Rational Software Architect includes functionality to help you perform architectural discovery on your model or code, which can help you understand your model from an architectural perspective. Figure 6 shows a simple UML model that I created. Bring up the Diagram Navigator view, and then expand some of the properties. Notice how the analysis is performed, and you start seeing more information about the simple class diagram you created. The left pane shows the architectural discovery. Look at the sections under Object-oriented Patterns: you'll see the abstract classes and inheritance tree represented in the UML class diagram.

Figure 6. Architectural discovery on a UML model example
Architectural discovery on a UML model example

The architectural discovery feature is important because it provides valuable insight into the overall quality of your code. It can help you identify potential problem areas and structural issues. Identifying and resolving these problems early can lead to a more predictable, robust, and maintainable product in the long run. (For more information see the Resources section at the end of this article.)


Summary

Rational Software Architect is a tool built on Eclipse that allows developers and architects to leverage the usability features of the Eclipse Platform. However, Rational Software Architect goes beyond the features of a typical IDE -- it provides rich modeling and architectural design and discovery capabilities. In this article, I introduced you to basic concepts about how to use Rational Software Architect, and talked briefly about the Modeling perspective and the different views attached to this perspective. This information is your window into all the modeling capabilities provided with Rational Software Architect.

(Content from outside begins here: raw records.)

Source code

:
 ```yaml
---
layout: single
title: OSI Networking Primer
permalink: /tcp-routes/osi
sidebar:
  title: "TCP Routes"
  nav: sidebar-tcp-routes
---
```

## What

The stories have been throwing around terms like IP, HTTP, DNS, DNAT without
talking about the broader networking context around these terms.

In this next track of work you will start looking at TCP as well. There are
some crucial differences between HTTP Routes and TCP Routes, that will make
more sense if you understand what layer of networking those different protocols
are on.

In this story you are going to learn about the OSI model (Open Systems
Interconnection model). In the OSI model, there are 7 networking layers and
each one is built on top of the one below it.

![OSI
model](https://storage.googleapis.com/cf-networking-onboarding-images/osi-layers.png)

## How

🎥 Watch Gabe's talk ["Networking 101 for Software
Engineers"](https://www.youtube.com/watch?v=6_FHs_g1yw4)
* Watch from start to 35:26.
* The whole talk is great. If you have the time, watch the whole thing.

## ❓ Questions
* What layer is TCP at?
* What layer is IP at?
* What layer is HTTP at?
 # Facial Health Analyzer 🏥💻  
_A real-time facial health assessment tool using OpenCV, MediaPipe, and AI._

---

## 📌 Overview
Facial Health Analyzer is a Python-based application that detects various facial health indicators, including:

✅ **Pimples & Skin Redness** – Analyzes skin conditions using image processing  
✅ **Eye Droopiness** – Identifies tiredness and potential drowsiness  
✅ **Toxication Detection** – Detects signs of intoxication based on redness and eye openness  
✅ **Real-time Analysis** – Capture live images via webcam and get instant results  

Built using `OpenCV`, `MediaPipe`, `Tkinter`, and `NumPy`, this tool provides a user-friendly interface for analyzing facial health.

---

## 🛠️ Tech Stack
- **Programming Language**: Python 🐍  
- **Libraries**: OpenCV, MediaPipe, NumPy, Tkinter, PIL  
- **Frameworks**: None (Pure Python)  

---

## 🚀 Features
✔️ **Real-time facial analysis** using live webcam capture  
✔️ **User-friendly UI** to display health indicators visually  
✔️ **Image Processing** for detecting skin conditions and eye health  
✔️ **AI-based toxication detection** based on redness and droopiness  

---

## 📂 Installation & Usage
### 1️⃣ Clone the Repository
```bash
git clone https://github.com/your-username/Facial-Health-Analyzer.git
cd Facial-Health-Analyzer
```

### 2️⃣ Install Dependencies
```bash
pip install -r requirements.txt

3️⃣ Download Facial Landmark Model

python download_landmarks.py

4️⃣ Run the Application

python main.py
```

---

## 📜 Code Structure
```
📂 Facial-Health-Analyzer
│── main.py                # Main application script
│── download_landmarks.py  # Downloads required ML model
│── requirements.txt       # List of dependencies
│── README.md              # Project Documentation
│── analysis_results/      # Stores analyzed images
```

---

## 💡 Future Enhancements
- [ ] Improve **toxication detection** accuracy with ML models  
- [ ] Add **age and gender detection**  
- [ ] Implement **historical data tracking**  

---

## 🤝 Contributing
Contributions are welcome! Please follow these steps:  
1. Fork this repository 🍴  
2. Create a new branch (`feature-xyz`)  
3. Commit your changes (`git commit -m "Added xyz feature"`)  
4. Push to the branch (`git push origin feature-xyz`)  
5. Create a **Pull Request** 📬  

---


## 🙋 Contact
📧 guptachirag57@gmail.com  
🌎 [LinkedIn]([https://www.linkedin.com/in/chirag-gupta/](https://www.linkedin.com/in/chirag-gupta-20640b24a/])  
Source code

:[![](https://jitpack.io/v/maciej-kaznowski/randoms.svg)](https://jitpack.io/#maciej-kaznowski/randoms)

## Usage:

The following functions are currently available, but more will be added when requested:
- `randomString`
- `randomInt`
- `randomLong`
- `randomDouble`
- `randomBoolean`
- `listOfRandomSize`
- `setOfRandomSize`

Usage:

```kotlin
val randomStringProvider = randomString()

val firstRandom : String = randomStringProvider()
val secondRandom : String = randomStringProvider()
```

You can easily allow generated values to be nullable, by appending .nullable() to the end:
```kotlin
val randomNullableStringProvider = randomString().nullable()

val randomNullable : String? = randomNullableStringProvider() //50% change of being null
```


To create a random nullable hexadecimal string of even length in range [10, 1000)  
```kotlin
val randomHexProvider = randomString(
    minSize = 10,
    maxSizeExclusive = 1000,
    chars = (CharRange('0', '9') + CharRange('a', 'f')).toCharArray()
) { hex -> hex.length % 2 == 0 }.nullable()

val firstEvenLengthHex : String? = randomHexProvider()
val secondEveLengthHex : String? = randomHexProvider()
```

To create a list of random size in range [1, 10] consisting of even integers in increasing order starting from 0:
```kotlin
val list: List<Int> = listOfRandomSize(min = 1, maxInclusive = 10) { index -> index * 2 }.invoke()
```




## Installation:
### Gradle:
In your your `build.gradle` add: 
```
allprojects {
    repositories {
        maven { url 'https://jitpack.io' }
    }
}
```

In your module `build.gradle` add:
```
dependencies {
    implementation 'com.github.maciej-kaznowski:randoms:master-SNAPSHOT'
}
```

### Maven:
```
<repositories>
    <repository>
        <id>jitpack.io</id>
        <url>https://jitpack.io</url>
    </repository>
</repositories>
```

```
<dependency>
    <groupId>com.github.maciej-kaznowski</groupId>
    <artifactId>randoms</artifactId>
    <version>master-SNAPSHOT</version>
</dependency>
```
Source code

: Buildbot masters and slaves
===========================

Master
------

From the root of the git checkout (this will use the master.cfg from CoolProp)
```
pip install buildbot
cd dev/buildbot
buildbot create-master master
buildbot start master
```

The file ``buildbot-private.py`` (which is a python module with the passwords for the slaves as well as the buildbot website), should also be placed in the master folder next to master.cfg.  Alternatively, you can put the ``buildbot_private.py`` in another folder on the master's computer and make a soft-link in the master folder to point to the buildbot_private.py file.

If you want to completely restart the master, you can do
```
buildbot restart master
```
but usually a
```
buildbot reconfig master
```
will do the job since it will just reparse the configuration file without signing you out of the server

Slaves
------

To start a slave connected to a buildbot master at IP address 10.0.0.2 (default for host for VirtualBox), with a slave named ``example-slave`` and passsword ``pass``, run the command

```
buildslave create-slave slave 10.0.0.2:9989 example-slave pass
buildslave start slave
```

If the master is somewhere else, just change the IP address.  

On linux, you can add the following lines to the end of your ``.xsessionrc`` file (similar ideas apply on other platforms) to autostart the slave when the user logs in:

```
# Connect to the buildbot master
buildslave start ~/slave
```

Nevertheless, I've only skimmed the surface of Rational Software Architect. The simple UML use case diagram creation that I showed you will serve as the foundation for what'll I'll discuss in later articles. In the meantime, you can leverage this information to practice creating other UML diagrams, including sequence diagrams and collaboration diagrams, in Rational Software Architect.

If you're a developer, I recommend that you explore the architectural discovery features of Rational Software Architect in more depth. These features are valuable and help improve the overall robustness and maintainability of your code. To truly understand and explore all that Rational Software Architect has to offer, consider applying these basic modeling capabilities to your project.